Plain-text document sources:
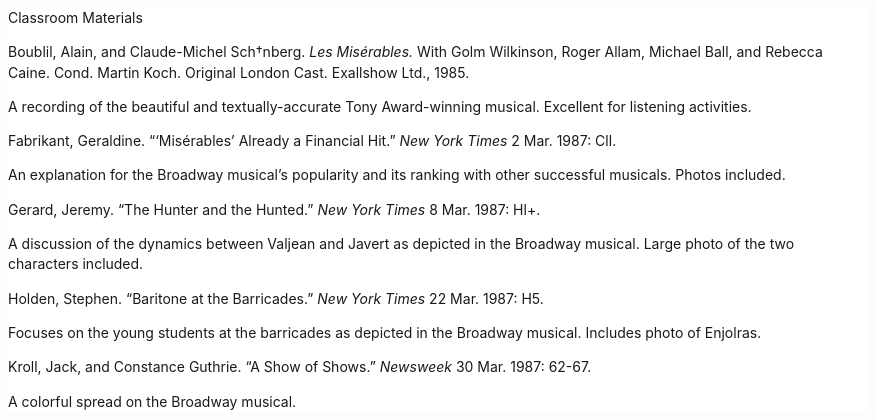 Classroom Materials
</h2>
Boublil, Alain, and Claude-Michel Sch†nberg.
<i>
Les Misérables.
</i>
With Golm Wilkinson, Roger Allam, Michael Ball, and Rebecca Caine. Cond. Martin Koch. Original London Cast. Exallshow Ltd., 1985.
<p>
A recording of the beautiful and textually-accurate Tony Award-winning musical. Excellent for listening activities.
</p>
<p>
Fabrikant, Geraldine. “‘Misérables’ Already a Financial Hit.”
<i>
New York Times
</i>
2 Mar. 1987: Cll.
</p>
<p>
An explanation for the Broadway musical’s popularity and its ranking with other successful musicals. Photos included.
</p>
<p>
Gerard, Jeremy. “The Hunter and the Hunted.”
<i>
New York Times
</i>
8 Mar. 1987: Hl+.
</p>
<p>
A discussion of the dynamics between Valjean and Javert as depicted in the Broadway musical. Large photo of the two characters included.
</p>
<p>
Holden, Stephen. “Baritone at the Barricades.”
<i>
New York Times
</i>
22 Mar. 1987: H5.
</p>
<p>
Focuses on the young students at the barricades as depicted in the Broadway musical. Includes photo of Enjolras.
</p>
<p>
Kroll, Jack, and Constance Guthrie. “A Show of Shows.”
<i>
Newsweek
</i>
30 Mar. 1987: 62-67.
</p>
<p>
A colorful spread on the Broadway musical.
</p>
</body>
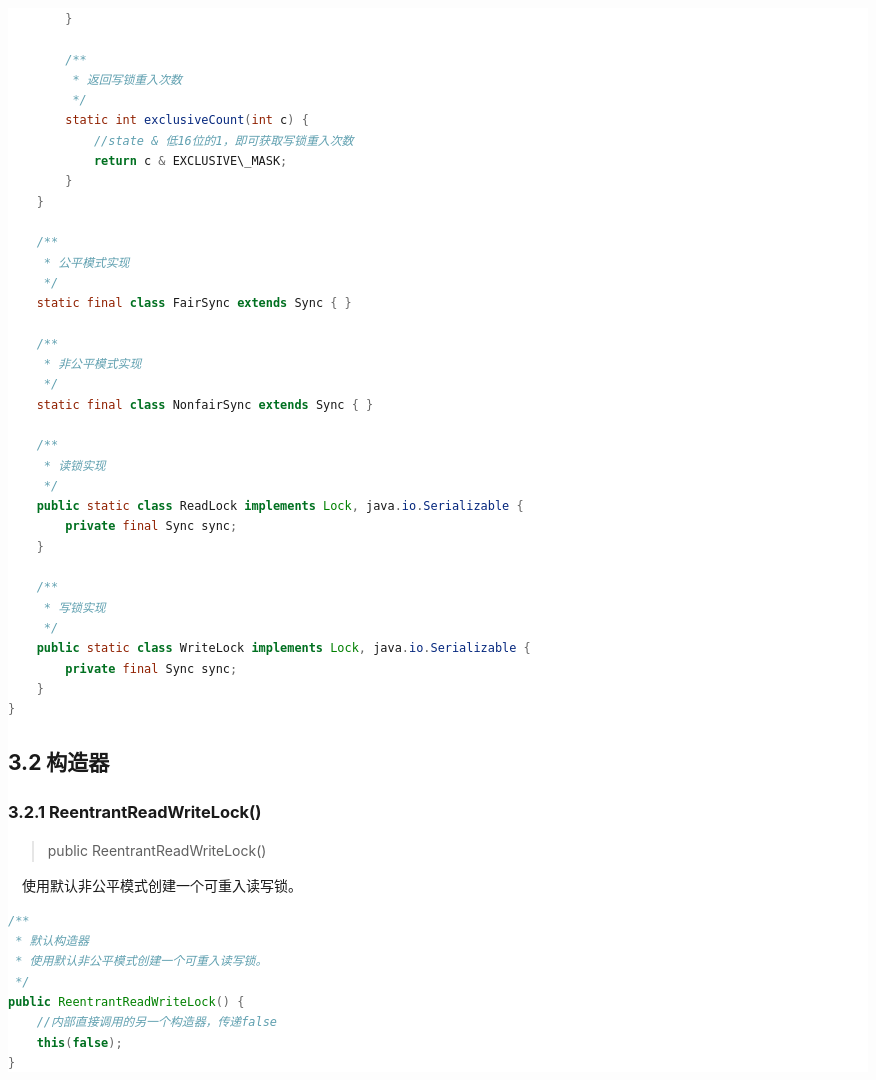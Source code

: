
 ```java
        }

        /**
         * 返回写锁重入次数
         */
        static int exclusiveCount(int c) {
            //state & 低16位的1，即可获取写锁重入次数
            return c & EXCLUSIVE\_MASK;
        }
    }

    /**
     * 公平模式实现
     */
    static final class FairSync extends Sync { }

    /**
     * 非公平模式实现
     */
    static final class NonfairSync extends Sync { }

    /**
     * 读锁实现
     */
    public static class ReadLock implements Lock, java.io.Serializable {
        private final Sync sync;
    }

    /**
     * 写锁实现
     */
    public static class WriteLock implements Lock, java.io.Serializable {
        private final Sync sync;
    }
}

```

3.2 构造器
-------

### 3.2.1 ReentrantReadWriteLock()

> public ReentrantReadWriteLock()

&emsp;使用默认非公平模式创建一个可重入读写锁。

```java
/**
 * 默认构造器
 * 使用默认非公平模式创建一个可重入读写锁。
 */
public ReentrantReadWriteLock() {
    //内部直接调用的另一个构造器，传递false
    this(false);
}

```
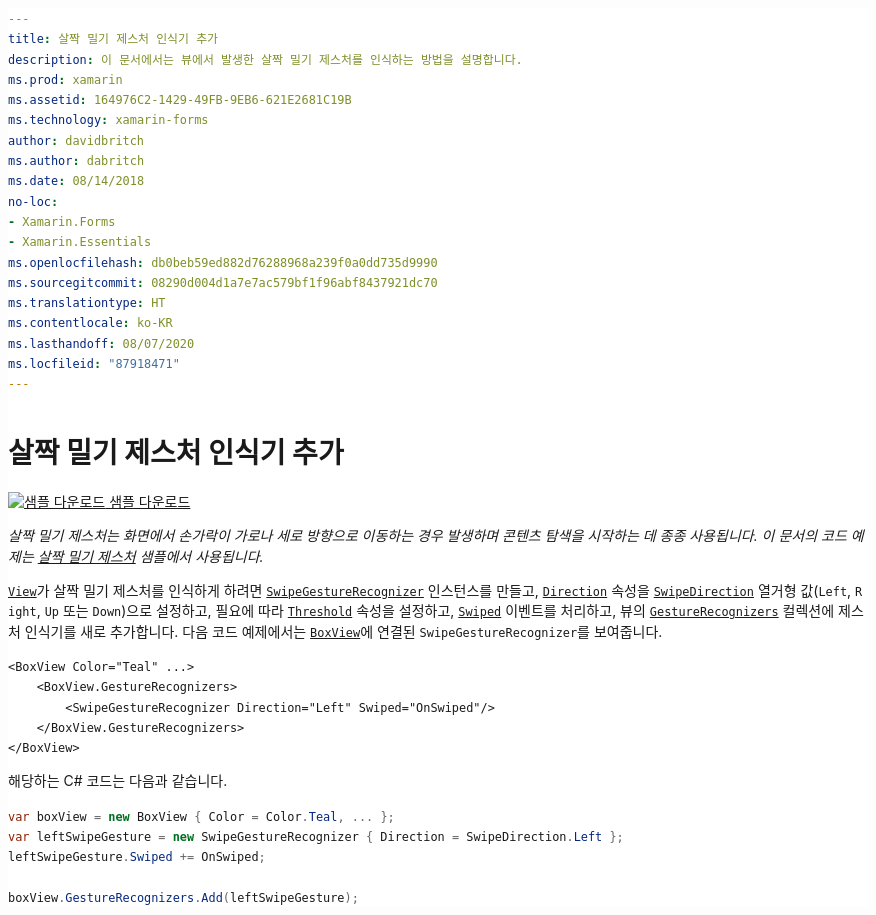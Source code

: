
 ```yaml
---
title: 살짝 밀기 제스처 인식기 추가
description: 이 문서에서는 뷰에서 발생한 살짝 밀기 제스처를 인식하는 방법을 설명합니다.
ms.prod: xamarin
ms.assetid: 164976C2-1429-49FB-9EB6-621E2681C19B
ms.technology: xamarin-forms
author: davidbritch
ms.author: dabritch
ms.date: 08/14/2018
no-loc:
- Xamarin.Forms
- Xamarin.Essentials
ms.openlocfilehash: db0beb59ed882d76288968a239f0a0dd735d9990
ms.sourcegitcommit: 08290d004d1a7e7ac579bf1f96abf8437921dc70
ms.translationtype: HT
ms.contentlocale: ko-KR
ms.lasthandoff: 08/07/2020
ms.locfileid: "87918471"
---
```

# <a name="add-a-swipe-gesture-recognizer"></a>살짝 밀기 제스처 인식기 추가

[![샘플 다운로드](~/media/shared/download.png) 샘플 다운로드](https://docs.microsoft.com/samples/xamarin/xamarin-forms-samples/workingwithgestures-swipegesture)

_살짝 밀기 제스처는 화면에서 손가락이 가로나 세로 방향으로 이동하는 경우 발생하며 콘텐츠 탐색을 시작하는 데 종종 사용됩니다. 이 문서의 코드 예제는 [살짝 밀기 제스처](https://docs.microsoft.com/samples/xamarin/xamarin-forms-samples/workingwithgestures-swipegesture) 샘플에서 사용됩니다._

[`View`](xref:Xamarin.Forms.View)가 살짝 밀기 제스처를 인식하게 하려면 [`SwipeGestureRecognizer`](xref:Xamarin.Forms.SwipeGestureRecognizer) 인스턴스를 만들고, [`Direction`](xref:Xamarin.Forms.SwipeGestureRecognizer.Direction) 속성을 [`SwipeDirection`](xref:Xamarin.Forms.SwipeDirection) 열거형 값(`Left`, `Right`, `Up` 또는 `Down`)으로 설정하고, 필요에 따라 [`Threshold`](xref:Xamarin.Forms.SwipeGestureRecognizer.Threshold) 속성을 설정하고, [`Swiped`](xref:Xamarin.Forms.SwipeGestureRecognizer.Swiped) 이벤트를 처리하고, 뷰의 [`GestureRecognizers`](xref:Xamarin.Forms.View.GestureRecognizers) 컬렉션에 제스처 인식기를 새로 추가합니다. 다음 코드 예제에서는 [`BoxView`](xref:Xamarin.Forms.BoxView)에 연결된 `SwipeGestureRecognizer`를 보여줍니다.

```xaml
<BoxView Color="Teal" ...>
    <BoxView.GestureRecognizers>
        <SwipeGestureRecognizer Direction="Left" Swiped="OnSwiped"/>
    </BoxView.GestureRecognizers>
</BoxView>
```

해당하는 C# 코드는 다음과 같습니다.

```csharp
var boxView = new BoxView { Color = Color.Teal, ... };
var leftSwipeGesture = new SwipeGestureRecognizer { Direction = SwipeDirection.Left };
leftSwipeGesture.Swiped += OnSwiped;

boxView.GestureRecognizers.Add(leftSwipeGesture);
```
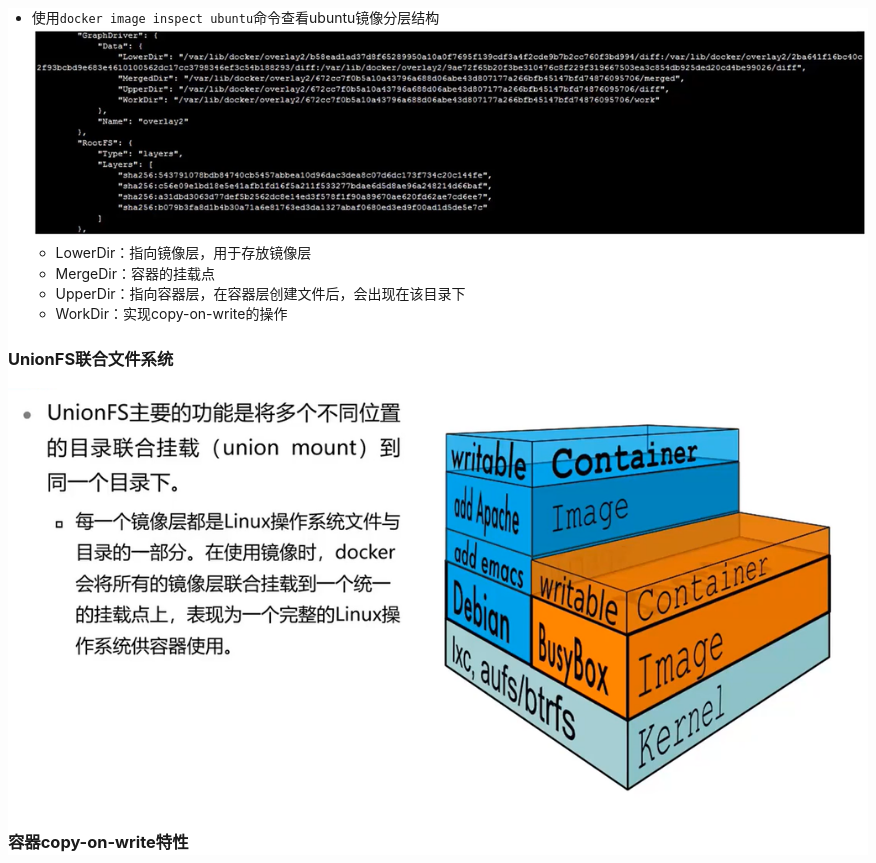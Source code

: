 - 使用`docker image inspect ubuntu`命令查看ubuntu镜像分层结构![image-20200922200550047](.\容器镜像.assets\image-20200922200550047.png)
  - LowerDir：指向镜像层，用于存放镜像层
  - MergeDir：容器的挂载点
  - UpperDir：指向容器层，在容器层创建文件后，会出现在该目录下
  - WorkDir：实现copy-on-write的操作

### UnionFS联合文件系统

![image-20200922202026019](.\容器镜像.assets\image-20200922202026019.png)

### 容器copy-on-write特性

- [EXERCISE AIM] Only the lines with "使用默认非公平模式创建一个可重入读写锁" are needed; find them in the records and copy each one.

- [REPLY]
&emsp;使用默认非公平模式创建一个可重入读写锁。
 * 使用默认非公平模式创建一个可重入读写锁。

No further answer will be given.